= Try it =
Can you return the records below exactly as they stand, but only from the first line through the one with "Simpson index. When"?

[Stored entries]
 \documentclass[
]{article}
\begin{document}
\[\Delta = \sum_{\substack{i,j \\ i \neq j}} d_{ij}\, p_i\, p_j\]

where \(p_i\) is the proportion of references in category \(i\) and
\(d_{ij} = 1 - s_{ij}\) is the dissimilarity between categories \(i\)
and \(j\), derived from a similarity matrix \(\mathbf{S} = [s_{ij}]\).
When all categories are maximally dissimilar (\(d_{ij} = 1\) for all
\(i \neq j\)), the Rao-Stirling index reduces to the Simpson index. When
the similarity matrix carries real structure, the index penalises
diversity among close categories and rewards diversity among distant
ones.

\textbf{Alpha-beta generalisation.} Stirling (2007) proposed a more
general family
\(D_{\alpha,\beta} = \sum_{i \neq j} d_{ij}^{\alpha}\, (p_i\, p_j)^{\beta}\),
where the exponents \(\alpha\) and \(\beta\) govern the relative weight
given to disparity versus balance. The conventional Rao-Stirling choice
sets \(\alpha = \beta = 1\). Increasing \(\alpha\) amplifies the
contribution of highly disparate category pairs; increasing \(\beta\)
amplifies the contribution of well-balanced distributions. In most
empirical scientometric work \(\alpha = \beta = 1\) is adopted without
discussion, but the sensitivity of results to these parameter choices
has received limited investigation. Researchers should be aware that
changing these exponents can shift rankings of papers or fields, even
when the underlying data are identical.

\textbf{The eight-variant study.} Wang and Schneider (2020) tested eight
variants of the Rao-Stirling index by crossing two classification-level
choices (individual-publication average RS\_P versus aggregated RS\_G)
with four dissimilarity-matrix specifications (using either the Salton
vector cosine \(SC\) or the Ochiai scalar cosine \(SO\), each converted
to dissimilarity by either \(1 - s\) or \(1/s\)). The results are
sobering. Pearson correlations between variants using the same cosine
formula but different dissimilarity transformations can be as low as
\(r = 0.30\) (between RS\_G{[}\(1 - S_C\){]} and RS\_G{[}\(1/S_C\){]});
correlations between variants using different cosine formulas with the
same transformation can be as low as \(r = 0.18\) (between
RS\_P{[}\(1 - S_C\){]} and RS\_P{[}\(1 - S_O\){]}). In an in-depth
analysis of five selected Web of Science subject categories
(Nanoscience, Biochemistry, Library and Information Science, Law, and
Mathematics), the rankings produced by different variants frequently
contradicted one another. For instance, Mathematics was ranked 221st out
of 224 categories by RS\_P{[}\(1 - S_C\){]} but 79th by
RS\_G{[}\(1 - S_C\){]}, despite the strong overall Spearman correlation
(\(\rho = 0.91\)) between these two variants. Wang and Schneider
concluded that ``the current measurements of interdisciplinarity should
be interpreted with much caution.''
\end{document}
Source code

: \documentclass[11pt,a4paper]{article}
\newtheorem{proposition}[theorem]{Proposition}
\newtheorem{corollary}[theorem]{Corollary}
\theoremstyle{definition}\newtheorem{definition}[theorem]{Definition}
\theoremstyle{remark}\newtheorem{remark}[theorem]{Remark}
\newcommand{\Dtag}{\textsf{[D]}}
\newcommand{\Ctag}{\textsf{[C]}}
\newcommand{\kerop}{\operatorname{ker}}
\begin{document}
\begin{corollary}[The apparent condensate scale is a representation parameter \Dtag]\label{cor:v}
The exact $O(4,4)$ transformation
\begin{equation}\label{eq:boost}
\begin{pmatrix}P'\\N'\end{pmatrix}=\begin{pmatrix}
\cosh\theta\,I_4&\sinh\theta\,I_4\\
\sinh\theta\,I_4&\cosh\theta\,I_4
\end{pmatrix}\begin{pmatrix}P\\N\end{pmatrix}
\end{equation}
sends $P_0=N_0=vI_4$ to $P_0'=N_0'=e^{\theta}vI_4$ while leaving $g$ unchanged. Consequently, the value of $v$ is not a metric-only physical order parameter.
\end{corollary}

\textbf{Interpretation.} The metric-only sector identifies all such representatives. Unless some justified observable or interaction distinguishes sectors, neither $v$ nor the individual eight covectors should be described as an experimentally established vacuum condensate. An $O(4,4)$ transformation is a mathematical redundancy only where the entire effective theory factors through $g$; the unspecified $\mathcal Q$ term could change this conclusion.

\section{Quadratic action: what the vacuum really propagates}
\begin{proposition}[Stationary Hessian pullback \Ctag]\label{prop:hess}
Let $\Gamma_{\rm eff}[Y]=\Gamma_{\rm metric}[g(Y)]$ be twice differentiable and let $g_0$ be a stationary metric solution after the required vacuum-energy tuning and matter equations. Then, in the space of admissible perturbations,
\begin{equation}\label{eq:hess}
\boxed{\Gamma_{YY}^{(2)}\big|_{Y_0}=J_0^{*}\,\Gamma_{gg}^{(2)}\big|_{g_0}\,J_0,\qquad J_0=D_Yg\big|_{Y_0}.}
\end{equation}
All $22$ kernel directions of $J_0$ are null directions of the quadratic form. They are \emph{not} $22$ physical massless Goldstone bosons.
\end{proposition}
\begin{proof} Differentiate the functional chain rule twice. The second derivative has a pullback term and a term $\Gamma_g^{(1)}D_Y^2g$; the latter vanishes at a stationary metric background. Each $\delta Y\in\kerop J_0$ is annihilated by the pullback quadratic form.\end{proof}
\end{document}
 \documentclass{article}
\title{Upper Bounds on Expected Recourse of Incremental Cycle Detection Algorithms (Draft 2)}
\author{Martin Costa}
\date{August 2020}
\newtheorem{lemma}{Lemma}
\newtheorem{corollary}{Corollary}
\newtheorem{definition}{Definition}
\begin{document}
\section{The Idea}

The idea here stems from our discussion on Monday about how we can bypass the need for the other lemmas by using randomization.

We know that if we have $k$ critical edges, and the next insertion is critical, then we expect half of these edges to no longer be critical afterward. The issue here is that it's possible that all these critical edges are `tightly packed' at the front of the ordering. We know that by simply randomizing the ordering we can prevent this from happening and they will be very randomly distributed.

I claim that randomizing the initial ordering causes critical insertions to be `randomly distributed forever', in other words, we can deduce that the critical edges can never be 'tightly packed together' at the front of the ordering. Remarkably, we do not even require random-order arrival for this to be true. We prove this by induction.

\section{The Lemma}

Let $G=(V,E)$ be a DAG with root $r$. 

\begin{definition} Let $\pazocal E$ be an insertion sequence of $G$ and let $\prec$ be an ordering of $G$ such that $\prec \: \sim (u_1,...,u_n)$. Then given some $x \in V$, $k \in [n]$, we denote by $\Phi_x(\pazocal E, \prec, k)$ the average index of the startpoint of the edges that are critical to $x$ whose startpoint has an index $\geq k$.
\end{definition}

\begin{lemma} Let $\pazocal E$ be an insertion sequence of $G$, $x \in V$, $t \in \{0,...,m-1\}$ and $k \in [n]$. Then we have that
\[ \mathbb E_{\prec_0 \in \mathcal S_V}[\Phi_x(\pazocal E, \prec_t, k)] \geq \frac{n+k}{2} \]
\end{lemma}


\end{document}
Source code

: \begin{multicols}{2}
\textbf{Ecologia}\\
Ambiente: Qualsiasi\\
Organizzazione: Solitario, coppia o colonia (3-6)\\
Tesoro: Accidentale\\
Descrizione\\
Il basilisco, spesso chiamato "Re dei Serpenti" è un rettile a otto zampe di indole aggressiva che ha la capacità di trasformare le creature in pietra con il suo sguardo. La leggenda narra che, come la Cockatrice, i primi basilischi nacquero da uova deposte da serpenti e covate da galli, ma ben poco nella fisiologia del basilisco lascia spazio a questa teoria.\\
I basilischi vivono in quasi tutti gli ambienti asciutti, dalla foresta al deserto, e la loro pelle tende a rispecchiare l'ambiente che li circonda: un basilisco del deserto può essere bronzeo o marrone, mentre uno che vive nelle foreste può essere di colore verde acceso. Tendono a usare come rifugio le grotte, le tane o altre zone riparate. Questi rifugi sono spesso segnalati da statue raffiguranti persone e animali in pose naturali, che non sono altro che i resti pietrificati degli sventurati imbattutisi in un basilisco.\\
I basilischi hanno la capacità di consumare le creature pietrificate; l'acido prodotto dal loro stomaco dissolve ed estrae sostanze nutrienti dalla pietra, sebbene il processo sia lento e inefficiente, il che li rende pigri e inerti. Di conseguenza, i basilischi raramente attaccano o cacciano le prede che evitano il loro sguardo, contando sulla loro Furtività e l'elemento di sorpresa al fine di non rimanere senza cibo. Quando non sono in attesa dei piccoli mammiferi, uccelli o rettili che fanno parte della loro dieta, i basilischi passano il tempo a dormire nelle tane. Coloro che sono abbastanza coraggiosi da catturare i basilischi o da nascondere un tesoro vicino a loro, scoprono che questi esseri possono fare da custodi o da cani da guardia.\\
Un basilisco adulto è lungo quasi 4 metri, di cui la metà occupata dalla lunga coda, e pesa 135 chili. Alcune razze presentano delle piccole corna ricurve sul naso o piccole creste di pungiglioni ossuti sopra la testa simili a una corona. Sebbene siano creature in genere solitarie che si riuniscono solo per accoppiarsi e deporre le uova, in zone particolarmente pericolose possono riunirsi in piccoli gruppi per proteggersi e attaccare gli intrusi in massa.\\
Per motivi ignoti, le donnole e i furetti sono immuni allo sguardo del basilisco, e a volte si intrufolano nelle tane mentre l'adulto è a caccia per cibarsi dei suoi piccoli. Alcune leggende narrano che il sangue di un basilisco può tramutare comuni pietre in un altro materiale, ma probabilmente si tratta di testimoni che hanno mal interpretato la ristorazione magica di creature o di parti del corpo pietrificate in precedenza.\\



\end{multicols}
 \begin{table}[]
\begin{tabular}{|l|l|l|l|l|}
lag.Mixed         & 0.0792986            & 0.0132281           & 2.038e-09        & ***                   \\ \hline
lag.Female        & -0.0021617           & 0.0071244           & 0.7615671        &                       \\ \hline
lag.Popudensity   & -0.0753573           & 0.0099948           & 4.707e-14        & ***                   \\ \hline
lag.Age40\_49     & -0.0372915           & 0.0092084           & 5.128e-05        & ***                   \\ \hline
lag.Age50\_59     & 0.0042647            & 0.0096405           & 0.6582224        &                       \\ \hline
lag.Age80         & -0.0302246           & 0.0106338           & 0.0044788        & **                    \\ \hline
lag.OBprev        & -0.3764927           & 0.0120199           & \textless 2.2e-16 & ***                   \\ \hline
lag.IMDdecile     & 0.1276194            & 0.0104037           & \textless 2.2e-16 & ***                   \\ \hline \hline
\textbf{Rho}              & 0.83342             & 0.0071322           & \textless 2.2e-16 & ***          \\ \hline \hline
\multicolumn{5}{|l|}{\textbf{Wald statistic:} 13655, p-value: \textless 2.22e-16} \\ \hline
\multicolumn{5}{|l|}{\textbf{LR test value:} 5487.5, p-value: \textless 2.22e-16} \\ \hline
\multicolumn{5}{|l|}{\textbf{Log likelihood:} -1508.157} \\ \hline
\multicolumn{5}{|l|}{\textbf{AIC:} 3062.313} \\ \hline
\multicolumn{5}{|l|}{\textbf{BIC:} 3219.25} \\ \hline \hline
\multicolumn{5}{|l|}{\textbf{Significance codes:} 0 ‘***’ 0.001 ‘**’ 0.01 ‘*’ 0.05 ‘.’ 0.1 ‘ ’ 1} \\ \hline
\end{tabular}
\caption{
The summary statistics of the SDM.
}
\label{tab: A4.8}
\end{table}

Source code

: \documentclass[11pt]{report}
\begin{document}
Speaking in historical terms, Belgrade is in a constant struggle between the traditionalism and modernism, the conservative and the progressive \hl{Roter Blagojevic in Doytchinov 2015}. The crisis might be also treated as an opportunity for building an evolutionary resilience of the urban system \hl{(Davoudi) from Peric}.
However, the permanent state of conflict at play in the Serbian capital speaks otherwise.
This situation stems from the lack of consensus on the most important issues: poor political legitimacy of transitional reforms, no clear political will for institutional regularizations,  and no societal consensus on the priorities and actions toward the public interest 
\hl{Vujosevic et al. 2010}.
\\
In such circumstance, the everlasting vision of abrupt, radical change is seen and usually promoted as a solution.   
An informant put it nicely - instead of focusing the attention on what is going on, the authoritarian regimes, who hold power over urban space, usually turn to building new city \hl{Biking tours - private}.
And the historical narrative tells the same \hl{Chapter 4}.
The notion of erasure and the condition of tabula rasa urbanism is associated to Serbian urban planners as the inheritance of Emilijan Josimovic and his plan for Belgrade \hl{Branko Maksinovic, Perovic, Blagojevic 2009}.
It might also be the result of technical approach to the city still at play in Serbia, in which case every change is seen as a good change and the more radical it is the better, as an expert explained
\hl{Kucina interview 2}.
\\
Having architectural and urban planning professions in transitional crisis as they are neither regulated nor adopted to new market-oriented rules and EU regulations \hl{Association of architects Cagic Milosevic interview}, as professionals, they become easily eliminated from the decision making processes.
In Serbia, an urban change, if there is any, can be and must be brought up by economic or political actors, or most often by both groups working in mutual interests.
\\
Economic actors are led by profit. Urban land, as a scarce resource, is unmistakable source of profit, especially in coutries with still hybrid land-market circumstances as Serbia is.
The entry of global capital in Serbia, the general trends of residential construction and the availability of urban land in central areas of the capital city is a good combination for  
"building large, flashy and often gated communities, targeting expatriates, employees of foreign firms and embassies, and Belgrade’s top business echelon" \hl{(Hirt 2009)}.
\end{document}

= Completed task =
 \documentclass[
]{article}
\begin{document}
\[\Delta = \sum_{\substack{i,j \\ i \neq j}} d_{ij}\, p_i\, p_j\]

where \(p_i\) is the proportion of references in category \(i\) and
\(d_{ij} = 1 - s_{ij}\) is the dissimilarity between categories \(i\)
and \(j\), derived from a similarity matrix \(\mathbf{S} = [s_{ij}]\).
When all categories are maximally dissimilar (\(d_{ij} = 1\) for all
\(i \neq j\)), the Rao-Stirling index reduces to the Simpson index. When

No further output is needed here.